## Work required
Whenever a line in the material below includes "where", copy that line.

## Material shown
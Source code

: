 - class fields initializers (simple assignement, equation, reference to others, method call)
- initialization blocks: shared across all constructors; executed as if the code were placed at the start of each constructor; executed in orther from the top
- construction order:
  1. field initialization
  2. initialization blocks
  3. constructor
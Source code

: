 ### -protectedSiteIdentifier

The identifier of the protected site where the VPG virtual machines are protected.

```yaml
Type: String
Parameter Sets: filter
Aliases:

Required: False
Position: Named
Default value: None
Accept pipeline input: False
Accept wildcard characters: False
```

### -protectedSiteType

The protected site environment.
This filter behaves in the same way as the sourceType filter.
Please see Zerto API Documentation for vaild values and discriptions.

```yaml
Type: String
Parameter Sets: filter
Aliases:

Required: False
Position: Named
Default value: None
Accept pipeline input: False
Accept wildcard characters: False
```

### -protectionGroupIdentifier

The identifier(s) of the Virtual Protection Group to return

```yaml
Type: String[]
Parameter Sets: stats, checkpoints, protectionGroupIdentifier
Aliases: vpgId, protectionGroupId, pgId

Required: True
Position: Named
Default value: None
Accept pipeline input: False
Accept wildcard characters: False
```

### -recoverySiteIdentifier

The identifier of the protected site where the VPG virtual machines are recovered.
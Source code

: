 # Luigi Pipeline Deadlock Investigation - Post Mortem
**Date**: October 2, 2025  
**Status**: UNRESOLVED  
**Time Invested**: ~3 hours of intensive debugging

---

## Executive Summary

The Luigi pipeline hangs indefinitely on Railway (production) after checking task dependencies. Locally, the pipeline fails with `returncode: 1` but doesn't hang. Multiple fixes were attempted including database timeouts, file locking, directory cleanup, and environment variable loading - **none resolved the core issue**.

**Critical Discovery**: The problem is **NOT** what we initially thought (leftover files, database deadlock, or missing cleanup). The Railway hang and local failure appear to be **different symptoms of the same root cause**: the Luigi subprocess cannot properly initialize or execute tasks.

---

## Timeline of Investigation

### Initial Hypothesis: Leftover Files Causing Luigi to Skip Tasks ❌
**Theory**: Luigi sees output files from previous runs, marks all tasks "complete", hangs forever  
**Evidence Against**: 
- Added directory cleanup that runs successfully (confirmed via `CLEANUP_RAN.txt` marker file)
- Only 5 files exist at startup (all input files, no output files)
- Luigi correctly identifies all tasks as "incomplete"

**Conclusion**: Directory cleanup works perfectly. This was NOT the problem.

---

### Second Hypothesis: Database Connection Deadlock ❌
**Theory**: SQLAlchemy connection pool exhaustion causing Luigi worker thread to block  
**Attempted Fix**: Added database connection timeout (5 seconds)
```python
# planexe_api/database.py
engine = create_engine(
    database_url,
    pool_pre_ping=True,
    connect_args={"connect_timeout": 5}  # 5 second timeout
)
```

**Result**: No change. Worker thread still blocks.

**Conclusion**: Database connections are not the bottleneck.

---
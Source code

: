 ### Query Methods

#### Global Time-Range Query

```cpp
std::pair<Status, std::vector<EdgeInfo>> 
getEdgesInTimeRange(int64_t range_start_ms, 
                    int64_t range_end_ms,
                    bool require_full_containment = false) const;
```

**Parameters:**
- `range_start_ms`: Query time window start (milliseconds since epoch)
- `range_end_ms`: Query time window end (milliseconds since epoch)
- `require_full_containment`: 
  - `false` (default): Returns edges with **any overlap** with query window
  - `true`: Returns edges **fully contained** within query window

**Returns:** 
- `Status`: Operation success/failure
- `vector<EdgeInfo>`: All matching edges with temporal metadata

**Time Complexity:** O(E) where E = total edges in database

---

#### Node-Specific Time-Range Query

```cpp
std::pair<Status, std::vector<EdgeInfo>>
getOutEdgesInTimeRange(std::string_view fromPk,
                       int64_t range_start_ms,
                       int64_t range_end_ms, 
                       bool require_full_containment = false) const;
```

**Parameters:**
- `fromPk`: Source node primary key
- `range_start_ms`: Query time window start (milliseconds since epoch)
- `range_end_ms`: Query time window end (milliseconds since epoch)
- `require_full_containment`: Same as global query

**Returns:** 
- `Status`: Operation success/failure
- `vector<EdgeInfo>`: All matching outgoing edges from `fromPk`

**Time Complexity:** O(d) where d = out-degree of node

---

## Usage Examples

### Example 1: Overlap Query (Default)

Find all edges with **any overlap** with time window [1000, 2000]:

## Exercise output
The identifier of the protected site where the VPG virtual machines are protected.
The identifier of the protected site where the VPG virtual machines are recovered.
**Time Complexity:** O(E) where E = total edges in database
**Time Complexity:** O(d) where d = out-degree of node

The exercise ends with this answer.